%%

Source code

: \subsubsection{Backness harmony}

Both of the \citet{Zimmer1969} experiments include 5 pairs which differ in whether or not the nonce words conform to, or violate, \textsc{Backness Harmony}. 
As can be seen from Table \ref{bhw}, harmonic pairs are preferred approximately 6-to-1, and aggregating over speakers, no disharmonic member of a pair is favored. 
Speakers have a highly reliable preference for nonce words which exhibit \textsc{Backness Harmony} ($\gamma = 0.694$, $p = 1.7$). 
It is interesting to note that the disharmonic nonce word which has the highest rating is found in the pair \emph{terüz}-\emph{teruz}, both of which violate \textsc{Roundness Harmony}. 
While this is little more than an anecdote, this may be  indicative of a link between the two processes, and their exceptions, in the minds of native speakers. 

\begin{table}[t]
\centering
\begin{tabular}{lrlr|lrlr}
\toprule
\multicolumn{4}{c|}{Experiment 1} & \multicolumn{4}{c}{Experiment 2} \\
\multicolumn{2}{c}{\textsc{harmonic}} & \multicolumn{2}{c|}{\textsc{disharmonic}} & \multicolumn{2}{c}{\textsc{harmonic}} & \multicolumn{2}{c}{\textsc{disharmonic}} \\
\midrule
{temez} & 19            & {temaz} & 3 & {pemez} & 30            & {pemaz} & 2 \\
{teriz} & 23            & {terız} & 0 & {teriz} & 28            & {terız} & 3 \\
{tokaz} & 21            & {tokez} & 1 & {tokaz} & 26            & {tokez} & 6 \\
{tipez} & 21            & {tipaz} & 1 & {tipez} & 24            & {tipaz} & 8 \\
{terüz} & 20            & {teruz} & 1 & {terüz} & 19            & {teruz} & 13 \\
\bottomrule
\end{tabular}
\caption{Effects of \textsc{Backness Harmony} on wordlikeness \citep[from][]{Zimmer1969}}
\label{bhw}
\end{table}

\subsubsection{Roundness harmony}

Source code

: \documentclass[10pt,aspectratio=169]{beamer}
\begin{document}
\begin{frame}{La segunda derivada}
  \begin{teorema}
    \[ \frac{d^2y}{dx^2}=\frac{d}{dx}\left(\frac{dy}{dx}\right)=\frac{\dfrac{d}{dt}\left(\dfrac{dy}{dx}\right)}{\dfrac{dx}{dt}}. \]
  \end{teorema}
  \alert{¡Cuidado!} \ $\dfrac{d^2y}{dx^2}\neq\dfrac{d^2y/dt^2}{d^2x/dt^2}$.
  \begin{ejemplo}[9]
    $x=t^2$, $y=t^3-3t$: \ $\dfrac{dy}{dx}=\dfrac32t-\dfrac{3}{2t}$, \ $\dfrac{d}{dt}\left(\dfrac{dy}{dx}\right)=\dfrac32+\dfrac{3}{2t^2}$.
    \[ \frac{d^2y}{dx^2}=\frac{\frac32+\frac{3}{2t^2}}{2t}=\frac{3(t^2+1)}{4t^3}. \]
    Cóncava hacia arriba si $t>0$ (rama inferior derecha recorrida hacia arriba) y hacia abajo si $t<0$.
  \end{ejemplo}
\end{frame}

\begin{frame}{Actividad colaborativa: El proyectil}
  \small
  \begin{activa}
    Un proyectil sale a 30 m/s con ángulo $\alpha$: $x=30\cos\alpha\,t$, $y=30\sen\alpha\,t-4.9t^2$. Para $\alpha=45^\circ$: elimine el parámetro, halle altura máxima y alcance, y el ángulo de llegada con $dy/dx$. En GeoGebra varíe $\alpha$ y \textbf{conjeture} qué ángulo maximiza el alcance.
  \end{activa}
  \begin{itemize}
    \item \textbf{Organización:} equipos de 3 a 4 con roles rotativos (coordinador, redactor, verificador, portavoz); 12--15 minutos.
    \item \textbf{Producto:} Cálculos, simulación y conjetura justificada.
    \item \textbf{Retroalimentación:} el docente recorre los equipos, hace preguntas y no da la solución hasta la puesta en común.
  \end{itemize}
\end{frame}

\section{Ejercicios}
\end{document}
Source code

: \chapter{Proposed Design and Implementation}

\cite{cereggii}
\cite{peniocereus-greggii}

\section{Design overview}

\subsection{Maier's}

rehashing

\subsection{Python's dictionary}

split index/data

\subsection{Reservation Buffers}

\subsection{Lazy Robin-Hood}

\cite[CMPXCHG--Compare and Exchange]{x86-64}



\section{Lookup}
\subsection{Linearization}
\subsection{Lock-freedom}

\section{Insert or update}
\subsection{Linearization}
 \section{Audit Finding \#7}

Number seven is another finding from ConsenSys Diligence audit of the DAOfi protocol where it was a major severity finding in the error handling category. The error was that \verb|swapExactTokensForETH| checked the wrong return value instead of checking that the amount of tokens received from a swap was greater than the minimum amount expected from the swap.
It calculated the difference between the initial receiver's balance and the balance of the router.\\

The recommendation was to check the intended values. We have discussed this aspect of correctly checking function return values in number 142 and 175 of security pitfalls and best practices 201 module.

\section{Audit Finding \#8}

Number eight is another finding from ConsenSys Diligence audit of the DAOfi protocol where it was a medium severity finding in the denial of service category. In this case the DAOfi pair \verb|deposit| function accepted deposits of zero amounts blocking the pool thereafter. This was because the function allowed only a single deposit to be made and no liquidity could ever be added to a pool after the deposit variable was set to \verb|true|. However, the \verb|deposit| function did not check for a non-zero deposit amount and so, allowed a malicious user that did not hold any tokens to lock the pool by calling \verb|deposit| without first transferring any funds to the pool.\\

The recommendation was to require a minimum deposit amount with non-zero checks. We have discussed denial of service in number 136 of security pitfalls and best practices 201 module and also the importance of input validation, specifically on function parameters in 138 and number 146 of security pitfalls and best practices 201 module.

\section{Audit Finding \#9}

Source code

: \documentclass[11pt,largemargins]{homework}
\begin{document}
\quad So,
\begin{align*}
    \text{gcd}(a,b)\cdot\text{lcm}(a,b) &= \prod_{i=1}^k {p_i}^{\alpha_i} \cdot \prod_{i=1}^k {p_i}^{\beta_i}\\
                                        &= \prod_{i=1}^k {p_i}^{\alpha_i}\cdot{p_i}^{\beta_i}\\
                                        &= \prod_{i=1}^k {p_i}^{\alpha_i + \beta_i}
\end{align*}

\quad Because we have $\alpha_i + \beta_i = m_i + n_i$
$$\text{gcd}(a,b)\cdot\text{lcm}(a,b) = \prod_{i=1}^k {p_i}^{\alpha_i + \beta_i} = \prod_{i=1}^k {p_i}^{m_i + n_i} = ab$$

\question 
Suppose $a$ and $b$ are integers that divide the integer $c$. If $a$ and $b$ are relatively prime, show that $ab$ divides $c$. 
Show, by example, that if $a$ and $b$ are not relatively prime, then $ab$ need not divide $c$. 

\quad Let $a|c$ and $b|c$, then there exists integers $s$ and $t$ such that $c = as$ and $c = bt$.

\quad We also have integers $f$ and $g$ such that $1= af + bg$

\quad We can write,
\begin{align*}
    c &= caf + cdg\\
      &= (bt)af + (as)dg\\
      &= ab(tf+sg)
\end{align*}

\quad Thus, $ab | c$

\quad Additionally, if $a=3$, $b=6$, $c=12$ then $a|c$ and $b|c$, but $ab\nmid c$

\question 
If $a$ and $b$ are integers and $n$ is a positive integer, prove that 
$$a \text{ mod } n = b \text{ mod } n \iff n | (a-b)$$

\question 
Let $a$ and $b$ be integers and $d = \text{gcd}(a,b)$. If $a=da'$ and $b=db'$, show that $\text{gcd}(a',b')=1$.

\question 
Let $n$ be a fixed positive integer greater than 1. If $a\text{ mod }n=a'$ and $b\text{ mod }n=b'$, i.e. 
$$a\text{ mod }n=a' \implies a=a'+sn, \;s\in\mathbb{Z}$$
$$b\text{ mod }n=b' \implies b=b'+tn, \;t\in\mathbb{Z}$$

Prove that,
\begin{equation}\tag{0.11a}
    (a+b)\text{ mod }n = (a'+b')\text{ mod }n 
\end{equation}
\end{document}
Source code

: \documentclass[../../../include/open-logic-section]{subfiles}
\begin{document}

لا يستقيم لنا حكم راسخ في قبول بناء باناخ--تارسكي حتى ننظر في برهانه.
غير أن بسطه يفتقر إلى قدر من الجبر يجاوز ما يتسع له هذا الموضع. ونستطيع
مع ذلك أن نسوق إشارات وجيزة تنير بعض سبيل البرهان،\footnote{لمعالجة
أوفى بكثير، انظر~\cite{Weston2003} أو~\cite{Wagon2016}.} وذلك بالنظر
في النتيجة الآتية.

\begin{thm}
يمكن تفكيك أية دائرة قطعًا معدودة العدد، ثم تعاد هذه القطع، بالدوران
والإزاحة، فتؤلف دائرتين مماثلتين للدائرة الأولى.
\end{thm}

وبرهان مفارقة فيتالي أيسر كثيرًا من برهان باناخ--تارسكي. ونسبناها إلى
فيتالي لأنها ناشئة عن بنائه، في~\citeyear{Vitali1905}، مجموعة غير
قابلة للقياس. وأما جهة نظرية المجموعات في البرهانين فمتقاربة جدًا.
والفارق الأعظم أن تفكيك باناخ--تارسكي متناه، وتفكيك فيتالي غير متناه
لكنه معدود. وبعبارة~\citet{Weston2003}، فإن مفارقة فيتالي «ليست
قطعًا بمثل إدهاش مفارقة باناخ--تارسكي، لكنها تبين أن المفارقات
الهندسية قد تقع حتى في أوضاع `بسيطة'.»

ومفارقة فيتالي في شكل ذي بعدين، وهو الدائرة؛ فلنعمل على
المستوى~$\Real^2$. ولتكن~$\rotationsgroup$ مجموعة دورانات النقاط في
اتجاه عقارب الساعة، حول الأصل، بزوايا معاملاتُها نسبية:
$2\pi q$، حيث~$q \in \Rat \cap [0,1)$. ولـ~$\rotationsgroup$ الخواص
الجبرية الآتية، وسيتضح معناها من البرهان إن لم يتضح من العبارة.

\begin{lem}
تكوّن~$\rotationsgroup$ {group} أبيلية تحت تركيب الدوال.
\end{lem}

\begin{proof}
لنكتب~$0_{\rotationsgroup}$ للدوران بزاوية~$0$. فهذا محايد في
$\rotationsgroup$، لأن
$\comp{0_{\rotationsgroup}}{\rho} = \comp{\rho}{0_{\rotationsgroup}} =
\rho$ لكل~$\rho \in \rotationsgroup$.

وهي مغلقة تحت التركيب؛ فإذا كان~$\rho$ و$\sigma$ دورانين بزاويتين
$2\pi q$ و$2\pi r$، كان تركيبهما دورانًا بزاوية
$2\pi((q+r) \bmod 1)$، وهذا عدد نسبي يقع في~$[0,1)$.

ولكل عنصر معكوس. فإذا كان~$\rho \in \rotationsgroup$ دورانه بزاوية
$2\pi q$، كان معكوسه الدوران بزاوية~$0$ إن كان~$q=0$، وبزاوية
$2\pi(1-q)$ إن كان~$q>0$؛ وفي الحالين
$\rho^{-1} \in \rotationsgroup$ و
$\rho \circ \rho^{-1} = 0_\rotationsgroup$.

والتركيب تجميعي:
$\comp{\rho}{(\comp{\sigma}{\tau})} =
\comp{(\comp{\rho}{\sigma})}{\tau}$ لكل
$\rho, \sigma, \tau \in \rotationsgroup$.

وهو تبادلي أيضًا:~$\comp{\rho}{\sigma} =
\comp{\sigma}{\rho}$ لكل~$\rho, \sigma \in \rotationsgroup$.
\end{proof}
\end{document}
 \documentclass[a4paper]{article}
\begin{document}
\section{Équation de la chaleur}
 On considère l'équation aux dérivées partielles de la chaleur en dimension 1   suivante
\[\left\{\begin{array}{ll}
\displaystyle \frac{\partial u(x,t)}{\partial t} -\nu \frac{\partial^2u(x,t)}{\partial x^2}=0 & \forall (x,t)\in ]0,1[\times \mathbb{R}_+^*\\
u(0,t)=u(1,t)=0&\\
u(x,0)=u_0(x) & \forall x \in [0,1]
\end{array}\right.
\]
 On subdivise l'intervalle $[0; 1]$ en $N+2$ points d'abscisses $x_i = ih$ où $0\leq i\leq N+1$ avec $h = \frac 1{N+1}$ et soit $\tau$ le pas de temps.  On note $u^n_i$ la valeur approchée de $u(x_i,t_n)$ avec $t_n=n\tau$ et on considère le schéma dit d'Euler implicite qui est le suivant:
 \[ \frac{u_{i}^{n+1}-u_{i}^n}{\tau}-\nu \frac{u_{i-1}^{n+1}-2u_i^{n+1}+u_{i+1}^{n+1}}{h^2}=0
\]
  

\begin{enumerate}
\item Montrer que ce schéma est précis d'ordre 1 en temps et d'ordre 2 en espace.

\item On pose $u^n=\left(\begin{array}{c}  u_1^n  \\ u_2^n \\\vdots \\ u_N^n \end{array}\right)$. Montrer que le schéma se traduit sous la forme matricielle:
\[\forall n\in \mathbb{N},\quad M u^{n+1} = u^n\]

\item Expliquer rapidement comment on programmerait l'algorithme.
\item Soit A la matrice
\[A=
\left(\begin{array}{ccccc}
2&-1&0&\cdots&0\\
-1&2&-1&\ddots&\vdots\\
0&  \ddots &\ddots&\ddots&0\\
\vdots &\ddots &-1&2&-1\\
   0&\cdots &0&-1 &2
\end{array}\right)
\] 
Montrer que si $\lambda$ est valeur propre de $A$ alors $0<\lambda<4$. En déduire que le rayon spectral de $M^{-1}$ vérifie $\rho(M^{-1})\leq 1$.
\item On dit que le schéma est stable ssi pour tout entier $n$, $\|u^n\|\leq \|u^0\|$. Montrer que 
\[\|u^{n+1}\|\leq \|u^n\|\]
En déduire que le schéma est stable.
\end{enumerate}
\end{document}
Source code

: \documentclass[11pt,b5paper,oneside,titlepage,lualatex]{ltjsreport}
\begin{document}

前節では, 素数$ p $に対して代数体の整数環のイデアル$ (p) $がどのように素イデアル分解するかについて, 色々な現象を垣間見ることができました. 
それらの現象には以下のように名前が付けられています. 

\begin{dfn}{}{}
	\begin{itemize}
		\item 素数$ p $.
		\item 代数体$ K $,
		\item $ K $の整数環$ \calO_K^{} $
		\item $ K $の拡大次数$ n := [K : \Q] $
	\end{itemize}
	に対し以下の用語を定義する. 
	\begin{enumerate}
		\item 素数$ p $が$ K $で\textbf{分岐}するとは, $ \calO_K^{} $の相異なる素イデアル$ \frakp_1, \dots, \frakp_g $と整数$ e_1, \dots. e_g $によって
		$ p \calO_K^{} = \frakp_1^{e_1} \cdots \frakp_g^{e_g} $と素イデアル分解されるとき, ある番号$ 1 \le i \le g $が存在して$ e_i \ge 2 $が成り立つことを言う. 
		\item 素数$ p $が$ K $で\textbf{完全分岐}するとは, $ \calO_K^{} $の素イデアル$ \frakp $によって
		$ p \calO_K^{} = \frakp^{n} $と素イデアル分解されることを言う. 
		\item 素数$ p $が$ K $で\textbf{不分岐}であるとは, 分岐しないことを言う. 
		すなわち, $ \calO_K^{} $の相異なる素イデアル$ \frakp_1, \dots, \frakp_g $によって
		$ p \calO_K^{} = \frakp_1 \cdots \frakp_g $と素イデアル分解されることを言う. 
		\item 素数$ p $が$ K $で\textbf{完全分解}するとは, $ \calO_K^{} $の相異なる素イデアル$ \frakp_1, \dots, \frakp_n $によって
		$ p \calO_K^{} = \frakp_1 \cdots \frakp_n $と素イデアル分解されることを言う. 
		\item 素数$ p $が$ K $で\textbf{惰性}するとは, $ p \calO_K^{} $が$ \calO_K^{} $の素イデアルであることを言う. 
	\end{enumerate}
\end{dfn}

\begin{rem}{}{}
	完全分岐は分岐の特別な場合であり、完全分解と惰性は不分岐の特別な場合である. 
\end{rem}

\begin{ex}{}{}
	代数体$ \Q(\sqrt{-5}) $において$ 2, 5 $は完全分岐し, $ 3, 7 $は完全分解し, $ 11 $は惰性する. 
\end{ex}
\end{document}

%%

• Work to complete:
Could you find every line in the records above that has the string "also" and copy it?

• Completed task:
The recommendation was to require a minimum deposit amount with non-zero checks. We have discussed denial of service in number 136 of security pitfalls and best practices 201 module and also the importance of input validation, specifically on function parameters in 138 and number 146 of security pitfalls and best practices 201 module.
\quad We also have integers $f$ and $g$ such that $1= af + bg$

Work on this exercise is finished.